TASK PROMPT:
Stop after the line containing "- **Accept**: application/json"; retype every line of the data before it exactly, starting from the first.

SUPPLIED DATA:
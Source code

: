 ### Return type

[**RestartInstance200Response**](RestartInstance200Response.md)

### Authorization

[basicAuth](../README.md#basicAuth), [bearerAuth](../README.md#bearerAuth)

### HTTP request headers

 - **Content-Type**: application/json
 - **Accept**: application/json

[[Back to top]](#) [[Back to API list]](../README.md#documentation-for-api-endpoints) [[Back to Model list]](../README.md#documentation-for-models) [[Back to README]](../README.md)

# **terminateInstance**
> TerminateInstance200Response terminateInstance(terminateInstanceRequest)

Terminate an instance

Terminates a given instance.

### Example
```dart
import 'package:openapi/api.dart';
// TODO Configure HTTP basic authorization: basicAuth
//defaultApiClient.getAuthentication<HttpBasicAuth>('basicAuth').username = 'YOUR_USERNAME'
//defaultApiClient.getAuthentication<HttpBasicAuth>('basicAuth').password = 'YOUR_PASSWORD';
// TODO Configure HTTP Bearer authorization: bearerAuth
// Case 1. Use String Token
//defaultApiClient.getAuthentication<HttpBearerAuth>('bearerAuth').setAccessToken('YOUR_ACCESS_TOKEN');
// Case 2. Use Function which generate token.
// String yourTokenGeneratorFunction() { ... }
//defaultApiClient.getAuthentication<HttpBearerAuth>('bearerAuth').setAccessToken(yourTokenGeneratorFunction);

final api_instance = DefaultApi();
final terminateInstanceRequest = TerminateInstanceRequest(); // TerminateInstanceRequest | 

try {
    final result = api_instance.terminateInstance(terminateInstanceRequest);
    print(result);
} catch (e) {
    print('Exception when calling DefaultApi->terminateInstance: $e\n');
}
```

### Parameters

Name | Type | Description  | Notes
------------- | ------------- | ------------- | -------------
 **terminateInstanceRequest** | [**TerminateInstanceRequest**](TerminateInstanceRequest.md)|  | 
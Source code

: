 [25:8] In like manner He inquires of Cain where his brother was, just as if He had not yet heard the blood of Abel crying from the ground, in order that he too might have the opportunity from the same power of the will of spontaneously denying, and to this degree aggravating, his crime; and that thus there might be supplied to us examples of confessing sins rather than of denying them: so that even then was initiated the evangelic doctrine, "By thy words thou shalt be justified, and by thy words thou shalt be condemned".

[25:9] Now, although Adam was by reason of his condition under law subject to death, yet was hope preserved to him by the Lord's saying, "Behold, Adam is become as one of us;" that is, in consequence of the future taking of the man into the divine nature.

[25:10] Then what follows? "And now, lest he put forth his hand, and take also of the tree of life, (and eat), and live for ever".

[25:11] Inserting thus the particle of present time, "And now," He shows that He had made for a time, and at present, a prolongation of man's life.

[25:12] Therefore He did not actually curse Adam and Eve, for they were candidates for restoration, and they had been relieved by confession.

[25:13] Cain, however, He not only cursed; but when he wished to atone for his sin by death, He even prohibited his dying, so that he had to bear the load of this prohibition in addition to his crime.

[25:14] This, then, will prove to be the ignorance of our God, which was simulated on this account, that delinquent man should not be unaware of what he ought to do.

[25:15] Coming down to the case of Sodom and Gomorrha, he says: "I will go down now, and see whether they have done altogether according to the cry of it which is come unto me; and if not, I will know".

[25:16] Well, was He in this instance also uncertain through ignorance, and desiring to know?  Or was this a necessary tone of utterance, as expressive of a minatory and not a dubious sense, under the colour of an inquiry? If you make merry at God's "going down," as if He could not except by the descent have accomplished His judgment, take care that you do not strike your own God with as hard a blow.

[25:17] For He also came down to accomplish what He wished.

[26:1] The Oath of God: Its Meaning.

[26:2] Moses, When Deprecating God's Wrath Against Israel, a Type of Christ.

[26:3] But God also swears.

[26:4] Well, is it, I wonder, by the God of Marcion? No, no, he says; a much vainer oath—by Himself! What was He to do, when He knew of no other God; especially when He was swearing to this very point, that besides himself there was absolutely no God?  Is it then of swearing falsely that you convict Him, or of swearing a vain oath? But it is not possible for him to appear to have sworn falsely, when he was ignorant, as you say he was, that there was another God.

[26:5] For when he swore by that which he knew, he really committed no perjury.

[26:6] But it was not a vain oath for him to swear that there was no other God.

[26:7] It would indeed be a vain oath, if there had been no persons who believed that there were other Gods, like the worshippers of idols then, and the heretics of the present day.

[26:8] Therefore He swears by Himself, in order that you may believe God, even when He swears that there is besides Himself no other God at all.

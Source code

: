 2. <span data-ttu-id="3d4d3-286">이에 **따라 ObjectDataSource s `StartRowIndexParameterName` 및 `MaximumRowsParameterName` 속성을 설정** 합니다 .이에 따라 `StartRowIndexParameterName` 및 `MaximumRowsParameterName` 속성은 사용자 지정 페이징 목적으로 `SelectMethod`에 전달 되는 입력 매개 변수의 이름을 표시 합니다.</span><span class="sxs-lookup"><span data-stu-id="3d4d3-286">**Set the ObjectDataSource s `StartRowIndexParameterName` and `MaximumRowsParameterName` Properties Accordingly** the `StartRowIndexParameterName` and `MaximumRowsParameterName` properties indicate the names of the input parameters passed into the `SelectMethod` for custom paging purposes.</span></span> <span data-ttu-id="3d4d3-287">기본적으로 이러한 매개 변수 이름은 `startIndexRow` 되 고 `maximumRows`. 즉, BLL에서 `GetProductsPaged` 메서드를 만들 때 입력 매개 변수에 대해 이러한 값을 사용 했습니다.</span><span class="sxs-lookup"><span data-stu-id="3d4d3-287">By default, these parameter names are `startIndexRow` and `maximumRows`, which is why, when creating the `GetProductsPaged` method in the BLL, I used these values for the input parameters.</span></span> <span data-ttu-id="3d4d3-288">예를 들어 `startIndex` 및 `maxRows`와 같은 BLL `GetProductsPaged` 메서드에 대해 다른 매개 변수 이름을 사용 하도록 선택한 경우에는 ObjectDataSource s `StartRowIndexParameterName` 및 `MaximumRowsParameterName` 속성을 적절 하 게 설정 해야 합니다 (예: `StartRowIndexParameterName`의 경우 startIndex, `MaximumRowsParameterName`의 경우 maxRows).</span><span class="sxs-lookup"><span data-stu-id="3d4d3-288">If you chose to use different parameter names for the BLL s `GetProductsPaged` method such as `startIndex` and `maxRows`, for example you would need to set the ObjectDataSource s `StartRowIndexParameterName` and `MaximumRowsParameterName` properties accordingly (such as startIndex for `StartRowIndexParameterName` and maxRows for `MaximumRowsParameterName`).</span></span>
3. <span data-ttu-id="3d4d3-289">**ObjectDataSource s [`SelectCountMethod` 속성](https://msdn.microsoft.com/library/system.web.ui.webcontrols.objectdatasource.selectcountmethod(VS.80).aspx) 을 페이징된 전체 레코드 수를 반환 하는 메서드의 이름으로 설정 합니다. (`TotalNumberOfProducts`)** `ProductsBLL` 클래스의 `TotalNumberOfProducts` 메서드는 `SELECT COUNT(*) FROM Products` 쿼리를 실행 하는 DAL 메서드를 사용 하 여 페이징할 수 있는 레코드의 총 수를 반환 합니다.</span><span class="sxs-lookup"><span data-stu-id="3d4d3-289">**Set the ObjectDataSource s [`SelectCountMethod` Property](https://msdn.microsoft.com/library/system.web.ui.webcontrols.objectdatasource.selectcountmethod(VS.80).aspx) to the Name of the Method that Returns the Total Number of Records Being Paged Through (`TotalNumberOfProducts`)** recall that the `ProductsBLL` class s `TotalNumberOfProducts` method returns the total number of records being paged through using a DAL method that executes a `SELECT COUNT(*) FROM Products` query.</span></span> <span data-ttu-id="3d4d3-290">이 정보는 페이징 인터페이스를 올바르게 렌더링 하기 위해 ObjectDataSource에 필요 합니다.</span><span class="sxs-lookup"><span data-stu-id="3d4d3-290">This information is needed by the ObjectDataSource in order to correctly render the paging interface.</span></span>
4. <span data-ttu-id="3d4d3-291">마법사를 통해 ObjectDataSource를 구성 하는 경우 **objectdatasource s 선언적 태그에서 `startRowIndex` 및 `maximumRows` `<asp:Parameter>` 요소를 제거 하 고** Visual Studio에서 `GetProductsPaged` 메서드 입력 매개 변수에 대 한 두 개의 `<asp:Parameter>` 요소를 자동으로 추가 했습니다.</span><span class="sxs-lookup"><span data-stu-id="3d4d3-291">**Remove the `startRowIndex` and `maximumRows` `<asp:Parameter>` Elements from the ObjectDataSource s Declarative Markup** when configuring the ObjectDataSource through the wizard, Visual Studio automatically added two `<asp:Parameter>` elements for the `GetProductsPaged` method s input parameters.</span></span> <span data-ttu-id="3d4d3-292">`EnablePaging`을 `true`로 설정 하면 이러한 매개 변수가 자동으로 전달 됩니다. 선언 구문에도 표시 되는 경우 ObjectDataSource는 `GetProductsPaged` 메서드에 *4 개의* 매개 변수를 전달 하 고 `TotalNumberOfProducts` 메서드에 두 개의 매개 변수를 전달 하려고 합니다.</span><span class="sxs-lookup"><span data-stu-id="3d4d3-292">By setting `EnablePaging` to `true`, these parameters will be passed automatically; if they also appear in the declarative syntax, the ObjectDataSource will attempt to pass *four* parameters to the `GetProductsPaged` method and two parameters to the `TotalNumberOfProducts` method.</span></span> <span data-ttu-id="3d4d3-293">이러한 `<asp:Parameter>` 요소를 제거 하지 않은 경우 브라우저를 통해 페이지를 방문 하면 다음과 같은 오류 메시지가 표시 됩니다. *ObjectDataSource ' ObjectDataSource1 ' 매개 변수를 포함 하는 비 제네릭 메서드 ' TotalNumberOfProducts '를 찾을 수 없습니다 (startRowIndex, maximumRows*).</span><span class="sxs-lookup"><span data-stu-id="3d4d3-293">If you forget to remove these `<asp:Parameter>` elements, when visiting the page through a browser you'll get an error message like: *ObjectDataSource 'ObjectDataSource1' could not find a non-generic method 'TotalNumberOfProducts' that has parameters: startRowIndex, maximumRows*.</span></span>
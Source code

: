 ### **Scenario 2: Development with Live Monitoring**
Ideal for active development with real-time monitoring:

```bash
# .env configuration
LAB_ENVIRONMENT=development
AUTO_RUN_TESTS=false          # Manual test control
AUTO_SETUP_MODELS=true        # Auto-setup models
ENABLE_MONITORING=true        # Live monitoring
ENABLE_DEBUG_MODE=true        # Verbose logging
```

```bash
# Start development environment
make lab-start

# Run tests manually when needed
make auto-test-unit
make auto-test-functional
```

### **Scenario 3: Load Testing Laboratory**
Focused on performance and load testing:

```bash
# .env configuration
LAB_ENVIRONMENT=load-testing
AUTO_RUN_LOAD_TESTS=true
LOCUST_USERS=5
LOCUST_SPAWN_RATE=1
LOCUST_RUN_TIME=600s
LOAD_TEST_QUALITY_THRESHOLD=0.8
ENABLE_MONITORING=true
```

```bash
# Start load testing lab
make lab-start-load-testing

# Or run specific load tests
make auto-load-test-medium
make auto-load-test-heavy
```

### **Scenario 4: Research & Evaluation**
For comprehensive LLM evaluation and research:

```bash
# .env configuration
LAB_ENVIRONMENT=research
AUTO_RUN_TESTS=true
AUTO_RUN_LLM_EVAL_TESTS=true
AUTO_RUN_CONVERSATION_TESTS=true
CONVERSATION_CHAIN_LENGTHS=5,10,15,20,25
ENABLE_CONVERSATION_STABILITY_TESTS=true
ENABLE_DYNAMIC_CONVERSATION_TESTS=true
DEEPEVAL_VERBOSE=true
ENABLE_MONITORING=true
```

SOLUTION BELOW:
Source code

: ### Return type

[**RestartInstance200Response**](RestartInstance200Response.md)

### Authorization

[basicAuth](../README.md#basicAuth), [bearerAuth](../README.md#bearerAuth)

### HTTP request headers

 - **Content-Type**: application/json
 - **Accept**: application/json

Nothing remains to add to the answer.